Questar launched the program in 1998, saying it intended to eventually start providing natural gas of a different content to Wasatch Front customers.

It urged residents to have gas-burning appliances adjusted by a licensed heating contractor, who would place a green sticker on the appliance when he was done.

Questar said that without the adjustment, appliances could produce excess carbon monoxide.

Questar says the adjustment costs $75 to $125. Consumer Services puts it at $50 to $200.

"The committee remains unconvinced that Questar's green-sticker program offers any real safety assurance to customers," Reed Warnick, counsel for the committee, said Tuesday.

"And the committee is very concerned that Questar doesn't seem to know how many, or which, appliances need to be adjusted, or how many and which have been adjusted. The company doesn't appear to be adequately monitoring its own program."

Questar Gas spokesman Chad Jones said, "The committee's actions seem calculated to undermine the company's efforts to protect customer safety."

Barrie McKay, Questar's director of regulatory affairs, said Tuesday that, without the adjustment, carbon monoxide output levels can exceed national standards.

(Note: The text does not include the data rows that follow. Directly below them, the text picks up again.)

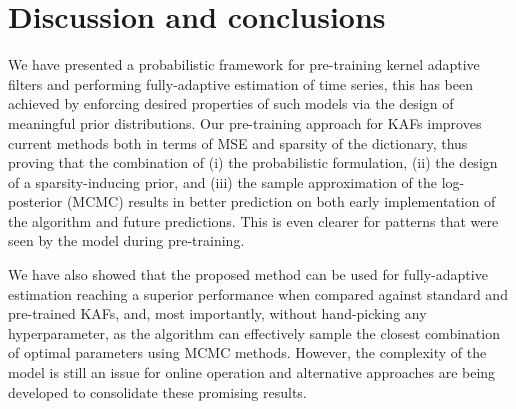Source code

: \section{Discussion and conclusions}
We have presented a probabilistic framework for pre-training kernel adaptive filters and performing fully-adaptive estimation of time series, this has been achieved by enforcing desired properties of such models via the design of meaningful prior distributions. Our pre-training approach for KAFs improves current methods both in terms of MSE and sparsity of the dictionary, thus proving that the combination of (i) the probabilistic formulation, (ii) the design of a sparsity-inducing prior, and (iii) the sample approximation of the log-posterior (MCMC) results in better prediction on both early implementation of the algorithm and future predictions. This is even clearer for patterns that were seen by the model during pre-training.

We have also showed that the proposed method can be used for fully-adaptive estimation reaching a superior
performance when compared against standard and pre-trained KAFs, and, most importantly, without hand-picking any hyperparameter, as the algorithm can effectively sample the closest combination of optimal parameters using MCMC methods. However, the complexity of the model is still an issue for online operation and alternative approaches are being developed to consolidate these promising results.  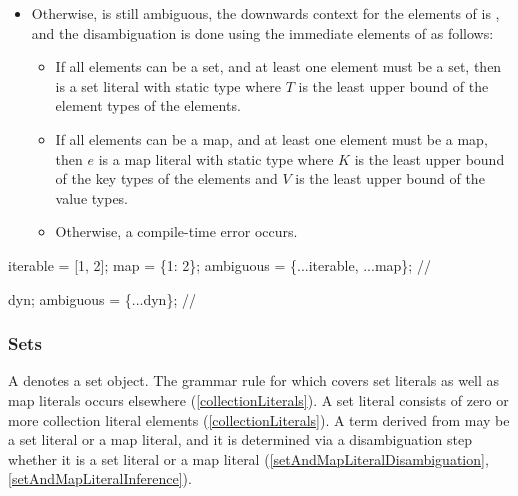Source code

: \documentclass[makeidx]{article}
\begin{document}
{\begin{itemize}
  The static type of  is then .
\item
  Otherwise,  is still ambiguous,
  the downwards context for the elements of 
  is \FreeContext,
  and the disambiguation is done using
  the immediate elements of  as follows:

  \begin{itemize}
  \item
    If all elements can be a set,
    and at least one element must be a set,
    then  is a set literal with
    static type  where $T$ is
    the least upper bound of the element types of the elements.
  \item
    If all elements can be a map,
    and at least one element must be a map, then $e$ is
    a map literal with static type  where $K$ is
    the least upper bound of the key types of the elements and $V$ is
    the least upper bound of the value types.
  \item
    Otherwise, a compile-time error occurs.
  \end{itemize}
\end{itemize}


\begin{dartCode}
\VAR{} iterable = [1, 2];
\VAR{} map = \{1: 2\};
\VAR{} ambiguous = \{...iterable, ...map\}; // 
\end{dartCode}

\noindent
{}

\begin{dartCode}
\DYNAMIC{} dyn;
\VAR{} ambiguous = \{...dyn\}; // 
\end{dartCode}


\subsubsection{Sets}

\LMHash{}%
A  denotes a set object.
The grammar rule for  which covers
set literals as well as map literals occurs elsewhere
(\ref{collectionLiterals}).
A set literal consists of zero or more collection literal elements
(\ref{collectionLiterals}).
A term derived from 
may be a set literal or a map literal,
and it is determined via a disambiguation step
whether it is a set literal or a map literal
(\ref{setAndMapLiteralDisambiguation}, \ref{setAndMapLiteralInference}).

}
\end{document}
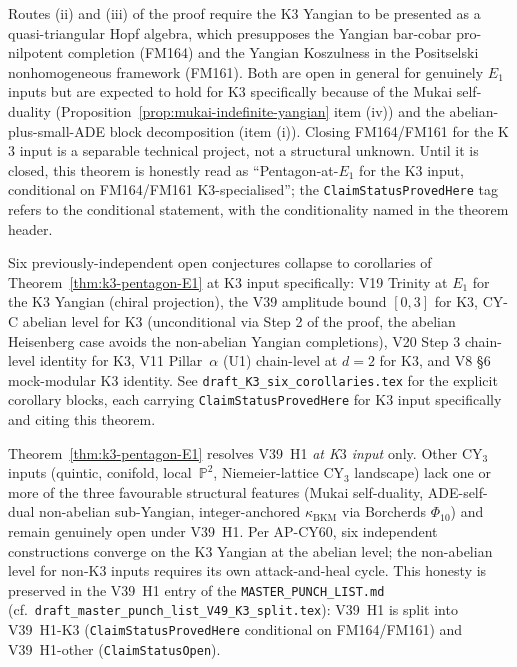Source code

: \begin{remark}
\label{rem:k3-pentagon-conditionality}
Routes (ii) and (iii) of the proof require the K$3$ Yangian to be
presented as a quasi-triangular Hopf algebra, which presupposes the
Yangian bar-cobar pro-nilpotent completion \textup{(}FM164\textup{)}
and the Yangian Koszulness in the Positselski nonhomogeneous framework
\textup{(}FM161\textup{).}  Both are open in general for genuinely
$E_1$ inputs but are expected to hold for K$3$ specifically because
of the Mukai self-duality
\textup{(}Proposition~\ref{prop:mukai-indefinite-yangian} item
(iv)\textup{)} and the abelian-plus-small-ADE block decomposition
\textup{(}item (i)\textup{).}  Closing FM164/FM161 for the K$3$ input
is a separable technical project, not a structural unknown.  Until it
is closed, this theorem is honestly read as ``Pentagon-at-$E_1$ for
the K$3$ input, conditional on FM164/FM161 K$3$-specialised''; the
\texttt{ClaimStatusProvedHere} tag refers to the conditional
statement, with the conditionality named in the theorem header.
\end{remark}

\begin{remark}
\label{rem:k3-pentagon-six-corollaries}
Six previously-independent open conjectures collapse to corollaries of
Theorem~\ref{thm:k3-pentagon-E1} at K$3$ input specifically: V19
Trinity at $E_1$ for the K$3$ Yangian (chiral projection), the V39
amplitude bound $[0, 3]$ for K$3$, CY-C abelian level for K$3$
\textup{(}unconditional via Step 2 of the proof, the abelian
Heisenberg case avoids the non-abelian Yangian
completions\textup{),} V20 Step 3 chain-level identity for K$3$, V11
Pillar~$\alpha$ (U1) chain-level at $d = 2$ for K$3$, and V8 \S6
mock-modular K$3$ identity.  See
\texttt{draft\_K3\_six\_corollaries.tex} for the explicit corollary
blocks, each carrying \texttt{ClaimStatusProvedHere} for K$3$ input
specifically and citing this theorem.
\end{remark}

\begin{remark}
\label{rem:k3-pentagon-non-K3-open}
Theorem~\ref{thm:k3-pentagon-E1} resolves V39~H1 \emph{at K$3$
input} only.  Other CY$_3$ inputs (quintic, conifold, local~$\mathbb{P}^2$,
Niemeier-lattice CY${}_3$ landscape) lack one or more of the three
favourable structural features \textup{(}Mukai self-duality,
ADE-self-dual non-abelian sub-Yangian, integer-anchored
$\kappa_{\mathrm{BKM}}$ via Borcherds $\Phi_{10}$\textup{)} and remain
genuinely open under V39~H1.  Per AP-CY60, six independent
constructions converge on the K$3$ Yangian at the abelian level; the
non-abelian level for non-K$3$ inputs requires its own attack-and-heal
cycle.  This honesty is preserved in the V39~H1 entry of the
\texttt{MASTER\_PUNCH\_LIST.md} \textup{(}cf.\
\texttt{draft\_master\_punch\_list\_V49\_K3\_split.tex}\textup{):}
V39~H1 is split into V39~H1-K$3$
\textup{(}\texttt{ClaimStatusProvedHere} conditional on
FM164/FM161\textup{)} and V39~H1-other
\textup{(}\texttt{ClaimStatusOpen}\textup{).}
\end{remark}


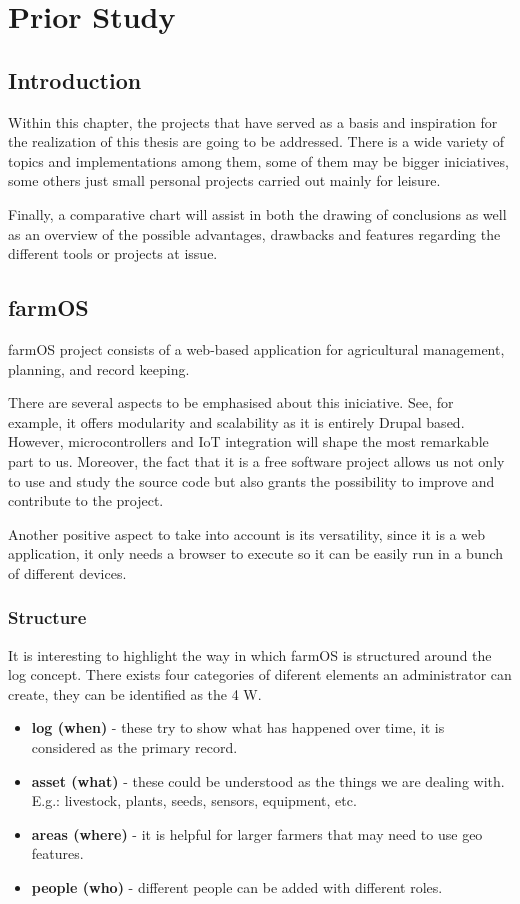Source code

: \chapter{Prior Study}\label{cap:planificación}

\section{Introduction}
Within this chapter, the projects that have served as a basis and inspiration for the realization of this thesis are going to be addressed. There is a wide variety of topics and implementations among them, some of them may be bigger iniciatives, some others just small personal projects carried out mainly for leisure.

Finally, a comparative chart will assist in both the drawing of conclusions as well as an overview of the possible advantages, drawbacks and features regarding the different tools or projects at issue.

\section{farmOS}
farmOS project consists of a web-based application for agricultural management, planning, and record keeping.

There are several aspects to be emphasised about this iniciative. See, for example, it offers modularity and scalability as it is entirely Drupal based. However, microcontrollers and IoT integration will shape the most remarkable part to us. Moreover, the fact that it is a free software project allows us not only to use and study the source code but also grants the possibility to improve and contribute to the project.

Another positive aspect to take into account is its versatility, since it is a web application, it only needs a browser to execute so it can be easily run in a bunch of different devices.

\subsection{Structure}
It is interesting to highlight the way in which farmOS is structured around the log concept. There exists four categories of diferent elements an administrator can create, they can be identified as the 4 W.
\begin{itemize}
	\item \textbf{log (when)} - these try to show what has happened over time, it is considered as the primary record.
	\item \textbf{asset (what)} - these could be understood as the things we are dealing with. E.g.: livestock, plants, seeds, sensors, equipment, etc.
	\item \textbf{areas (where)} - it is helpful for larger farmers that may need to use geo features.
	\item \textbf{people (who)} - different people can be added with different roles.
\end{itemize}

However, McKay acknowledged that if gas appliances were properly ventilated, the safety issue really didn't pose a problem. He also said appliances installed after May 1, 1998, did not need modification.

"Mr. McKay admitted today that many appliances don't need to be adjusted at all," Warnick said. "People are getting it done when they don't need to have it done."

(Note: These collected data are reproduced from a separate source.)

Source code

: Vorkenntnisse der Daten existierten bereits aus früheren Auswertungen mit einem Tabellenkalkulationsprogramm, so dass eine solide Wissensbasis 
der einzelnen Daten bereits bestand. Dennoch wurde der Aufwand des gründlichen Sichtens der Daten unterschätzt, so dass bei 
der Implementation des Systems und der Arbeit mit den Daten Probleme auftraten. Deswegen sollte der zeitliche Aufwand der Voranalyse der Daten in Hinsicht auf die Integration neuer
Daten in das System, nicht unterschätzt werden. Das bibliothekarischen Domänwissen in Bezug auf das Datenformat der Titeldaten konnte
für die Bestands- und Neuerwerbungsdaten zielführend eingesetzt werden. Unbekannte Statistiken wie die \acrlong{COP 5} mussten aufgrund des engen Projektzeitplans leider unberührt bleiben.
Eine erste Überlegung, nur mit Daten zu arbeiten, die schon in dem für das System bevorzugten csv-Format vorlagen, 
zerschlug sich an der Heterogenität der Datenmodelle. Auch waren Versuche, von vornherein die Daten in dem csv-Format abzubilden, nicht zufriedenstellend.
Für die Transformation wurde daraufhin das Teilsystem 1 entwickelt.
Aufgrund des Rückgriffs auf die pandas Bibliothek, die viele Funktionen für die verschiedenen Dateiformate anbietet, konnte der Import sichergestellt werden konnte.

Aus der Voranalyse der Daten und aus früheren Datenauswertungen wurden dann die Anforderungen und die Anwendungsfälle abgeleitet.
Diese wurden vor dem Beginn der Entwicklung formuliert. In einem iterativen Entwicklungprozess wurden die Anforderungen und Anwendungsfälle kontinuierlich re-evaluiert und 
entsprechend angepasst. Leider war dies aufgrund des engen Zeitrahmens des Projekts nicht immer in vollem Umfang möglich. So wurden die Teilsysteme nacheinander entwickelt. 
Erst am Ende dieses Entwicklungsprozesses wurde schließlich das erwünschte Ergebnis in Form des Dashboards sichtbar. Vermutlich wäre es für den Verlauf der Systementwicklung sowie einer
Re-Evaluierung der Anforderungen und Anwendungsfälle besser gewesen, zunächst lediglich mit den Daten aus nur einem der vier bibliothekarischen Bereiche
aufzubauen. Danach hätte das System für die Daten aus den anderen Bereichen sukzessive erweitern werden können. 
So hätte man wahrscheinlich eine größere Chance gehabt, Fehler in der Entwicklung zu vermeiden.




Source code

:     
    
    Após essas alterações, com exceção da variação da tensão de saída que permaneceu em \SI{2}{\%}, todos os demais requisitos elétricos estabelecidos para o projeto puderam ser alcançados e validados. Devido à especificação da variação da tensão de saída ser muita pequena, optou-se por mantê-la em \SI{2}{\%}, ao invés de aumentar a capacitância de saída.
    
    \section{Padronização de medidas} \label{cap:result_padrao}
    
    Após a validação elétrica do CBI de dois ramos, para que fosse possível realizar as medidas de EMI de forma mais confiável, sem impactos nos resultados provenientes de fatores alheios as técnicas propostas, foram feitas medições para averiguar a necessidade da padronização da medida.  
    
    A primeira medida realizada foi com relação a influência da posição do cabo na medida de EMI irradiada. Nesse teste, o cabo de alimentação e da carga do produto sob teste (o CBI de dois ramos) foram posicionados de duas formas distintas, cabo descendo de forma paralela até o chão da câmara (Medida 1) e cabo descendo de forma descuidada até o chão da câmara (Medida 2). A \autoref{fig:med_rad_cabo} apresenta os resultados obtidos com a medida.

Julie Orchard, a spokeswoman for the Utah Public Service Commission, said the commission believes the green-sticker program is important. "It is a public health and safety issue," she said.

A carbon dioxide processing plant near Price is currently removing excess carbon dioxide from coal-bed methane gas, allowing natural gas to burn better in appliances in Wasatch Front homes.

The plant has allowed Questar more time in implementing its green-sticker campaign. However, the Utah Supreme Court recently rejected the $25 million cost of the plant from being passed on to Questar's customers.

As of June 2003, 24 percent of Questar's customers reported their appliances had been adjusted, up from 13 percent in the first quarter of 2002, McKay said.